## Task instructions
Look through the lines below and copy each one that includes "final".

(Recorded data)

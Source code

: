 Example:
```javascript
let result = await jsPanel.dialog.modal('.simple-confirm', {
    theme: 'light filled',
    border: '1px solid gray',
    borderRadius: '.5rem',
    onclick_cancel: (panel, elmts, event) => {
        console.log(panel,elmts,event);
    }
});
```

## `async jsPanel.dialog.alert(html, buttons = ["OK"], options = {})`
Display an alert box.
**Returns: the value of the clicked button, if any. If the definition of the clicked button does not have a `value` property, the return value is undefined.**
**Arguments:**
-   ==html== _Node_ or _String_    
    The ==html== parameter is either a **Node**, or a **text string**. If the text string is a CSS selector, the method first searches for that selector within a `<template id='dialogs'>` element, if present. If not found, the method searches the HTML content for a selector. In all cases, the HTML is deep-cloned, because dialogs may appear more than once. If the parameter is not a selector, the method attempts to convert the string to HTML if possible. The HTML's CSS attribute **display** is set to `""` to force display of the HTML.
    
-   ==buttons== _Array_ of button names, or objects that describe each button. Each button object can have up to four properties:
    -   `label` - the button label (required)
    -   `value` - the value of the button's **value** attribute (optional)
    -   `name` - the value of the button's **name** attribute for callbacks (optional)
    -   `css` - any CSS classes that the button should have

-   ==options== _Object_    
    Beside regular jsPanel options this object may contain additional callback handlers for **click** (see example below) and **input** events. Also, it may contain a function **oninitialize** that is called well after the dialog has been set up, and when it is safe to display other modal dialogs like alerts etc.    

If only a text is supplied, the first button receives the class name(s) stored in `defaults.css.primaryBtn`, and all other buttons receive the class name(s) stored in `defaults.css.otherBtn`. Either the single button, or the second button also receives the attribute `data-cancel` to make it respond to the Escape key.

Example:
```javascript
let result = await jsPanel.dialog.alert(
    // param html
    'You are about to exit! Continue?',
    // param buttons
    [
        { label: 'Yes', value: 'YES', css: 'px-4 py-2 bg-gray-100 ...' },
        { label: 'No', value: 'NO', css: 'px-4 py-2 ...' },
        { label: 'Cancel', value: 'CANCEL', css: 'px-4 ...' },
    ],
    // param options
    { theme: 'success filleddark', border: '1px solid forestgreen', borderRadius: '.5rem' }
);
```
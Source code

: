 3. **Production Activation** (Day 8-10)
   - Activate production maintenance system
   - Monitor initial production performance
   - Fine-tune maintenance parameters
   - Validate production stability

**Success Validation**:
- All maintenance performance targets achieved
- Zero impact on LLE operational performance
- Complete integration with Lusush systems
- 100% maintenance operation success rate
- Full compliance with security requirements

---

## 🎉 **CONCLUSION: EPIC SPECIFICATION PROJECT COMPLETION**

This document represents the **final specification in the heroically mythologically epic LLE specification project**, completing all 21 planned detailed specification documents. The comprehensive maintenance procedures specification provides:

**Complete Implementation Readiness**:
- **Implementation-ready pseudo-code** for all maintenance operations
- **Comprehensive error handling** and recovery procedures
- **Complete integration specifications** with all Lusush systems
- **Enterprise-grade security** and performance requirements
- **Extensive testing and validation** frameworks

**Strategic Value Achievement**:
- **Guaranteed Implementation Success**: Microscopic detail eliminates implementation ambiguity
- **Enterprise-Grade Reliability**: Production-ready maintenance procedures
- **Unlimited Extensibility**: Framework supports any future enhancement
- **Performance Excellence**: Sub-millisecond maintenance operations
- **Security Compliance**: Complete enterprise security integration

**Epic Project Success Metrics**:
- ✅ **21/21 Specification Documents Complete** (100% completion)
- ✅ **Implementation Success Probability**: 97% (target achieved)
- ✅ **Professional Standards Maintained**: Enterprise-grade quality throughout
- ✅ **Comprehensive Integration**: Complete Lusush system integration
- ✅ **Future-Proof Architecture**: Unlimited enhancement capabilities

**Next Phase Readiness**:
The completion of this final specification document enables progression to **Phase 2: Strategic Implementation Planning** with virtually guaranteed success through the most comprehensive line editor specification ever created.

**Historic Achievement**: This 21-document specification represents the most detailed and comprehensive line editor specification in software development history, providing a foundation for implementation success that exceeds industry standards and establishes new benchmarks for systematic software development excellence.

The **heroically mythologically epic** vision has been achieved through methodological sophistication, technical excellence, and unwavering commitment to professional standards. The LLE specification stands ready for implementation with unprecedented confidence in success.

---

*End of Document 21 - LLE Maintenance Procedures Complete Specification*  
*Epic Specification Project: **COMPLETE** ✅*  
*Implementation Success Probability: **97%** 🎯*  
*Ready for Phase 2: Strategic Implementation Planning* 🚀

## Reply to the exercise
This document represents the **final specification in the heroically mythologically epic LLE specification project**, completing all 21 planned detailed specification documents. The comprehensive maintenance procedures specification provides:
The completion of this final specification document enables progression to **Phase 2: Strategic Implementation Planning** with virtually guaranteed success through the most comprehensive line editor specification ever created.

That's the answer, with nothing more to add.